海沿いの崖の上、彼女の形見は荒れ狂う波に向かってひっそりと置いてあったと、ある朝に先生から聞かされた。

 行方不明として捜索された彼女は、靴だけを残していなくなってしまった。

 遺体が見つかったという話は聞いていない。

 衣純ちゃんをいじめていた連中は、お前たちがやりすぎたからだ、と別の連中からのいじめを受ける日々が始まっていた。

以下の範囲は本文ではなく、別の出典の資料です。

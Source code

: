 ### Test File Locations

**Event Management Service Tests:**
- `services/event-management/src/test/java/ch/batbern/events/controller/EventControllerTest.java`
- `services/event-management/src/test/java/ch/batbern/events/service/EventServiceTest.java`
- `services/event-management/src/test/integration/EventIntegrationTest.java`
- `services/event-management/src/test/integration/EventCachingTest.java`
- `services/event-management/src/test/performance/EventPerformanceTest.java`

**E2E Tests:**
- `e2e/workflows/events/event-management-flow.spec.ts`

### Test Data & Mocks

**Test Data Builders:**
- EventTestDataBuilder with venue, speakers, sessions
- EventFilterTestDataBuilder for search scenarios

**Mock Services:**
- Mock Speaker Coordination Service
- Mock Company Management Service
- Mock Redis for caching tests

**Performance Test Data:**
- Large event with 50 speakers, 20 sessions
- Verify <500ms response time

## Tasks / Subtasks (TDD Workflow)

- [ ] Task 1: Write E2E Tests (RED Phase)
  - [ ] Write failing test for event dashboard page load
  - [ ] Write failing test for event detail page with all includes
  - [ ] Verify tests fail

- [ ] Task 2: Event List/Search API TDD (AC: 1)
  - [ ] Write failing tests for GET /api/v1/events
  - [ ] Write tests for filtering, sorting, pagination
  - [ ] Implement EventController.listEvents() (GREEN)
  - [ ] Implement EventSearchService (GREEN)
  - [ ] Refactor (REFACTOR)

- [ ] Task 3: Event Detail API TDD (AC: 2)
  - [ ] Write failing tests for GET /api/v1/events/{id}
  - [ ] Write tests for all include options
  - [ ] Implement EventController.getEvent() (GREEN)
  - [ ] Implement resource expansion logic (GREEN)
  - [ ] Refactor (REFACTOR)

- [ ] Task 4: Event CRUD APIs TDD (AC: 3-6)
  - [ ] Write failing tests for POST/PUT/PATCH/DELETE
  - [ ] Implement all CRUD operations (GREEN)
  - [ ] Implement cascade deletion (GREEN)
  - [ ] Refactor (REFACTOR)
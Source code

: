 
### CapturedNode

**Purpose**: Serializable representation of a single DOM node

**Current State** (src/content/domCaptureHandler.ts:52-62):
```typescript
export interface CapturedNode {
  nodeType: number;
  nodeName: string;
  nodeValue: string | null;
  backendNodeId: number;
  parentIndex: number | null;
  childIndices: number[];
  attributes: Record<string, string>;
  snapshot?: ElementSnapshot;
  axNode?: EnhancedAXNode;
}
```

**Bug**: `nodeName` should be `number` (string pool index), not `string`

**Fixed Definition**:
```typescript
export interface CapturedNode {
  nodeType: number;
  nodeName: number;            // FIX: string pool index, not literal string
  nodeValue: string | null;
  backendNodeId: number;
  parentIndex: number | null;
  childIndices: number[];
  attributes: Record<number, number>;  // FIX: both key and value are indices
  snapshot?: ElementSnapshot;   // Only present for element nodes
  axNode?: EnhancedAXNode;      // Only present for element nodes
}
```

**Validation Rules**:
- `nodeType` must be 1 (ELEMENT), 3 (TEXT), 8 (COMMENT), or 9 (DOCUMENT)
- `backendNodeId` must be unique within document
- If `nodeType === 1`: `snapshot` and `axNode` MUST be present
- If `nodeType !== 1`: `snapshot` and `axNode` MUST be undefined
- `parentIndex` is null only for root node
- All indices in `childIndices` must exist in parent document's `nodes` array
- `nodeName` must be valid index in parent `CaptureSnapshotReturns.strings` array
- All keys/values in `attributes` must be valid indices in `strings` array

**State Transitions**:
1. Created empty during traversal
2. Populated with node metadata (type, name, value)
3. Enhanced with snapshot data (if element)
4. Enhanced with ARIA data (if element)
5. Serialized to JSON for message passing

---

 ……そんな一連の流れの中、私はひたすら、傍観者だった。

 私はやっていない。

 私は見ていただけ。

 私は知っているだけだ。

 ただ……一度だけ、衣純ちゃんと話したことがあるのを思い出した。

 確か、場所は屋上に向かう階段の途中だったっけ。

 すすり泣いていた彼女に向かって、私は何と言っただろうか。

 ……思い出せないのだから、大した話じゃなかったのだと思う。

 それはきっと、衣純ちゃんにとっても同じだろう。

 ――誰も彼女に寄り添わなかったから、彼女は自ら死を選んだ。

 話したことすら一度きりの私の言葉なんて彼女の心に届いたはずがない。

 ……誰もがみんな、加害者だ。

 いじめをしていた連中も、それを見ていた私たちも。

 もしかしたら今、私たちがこんな目に合っているのは、衣純ちゃんを想う誰かの復讐なのかもしれない。

 目を逸らし続けた『加害者』という現実は、こんな事態になってやっと、私の心に重くのしかかってきた。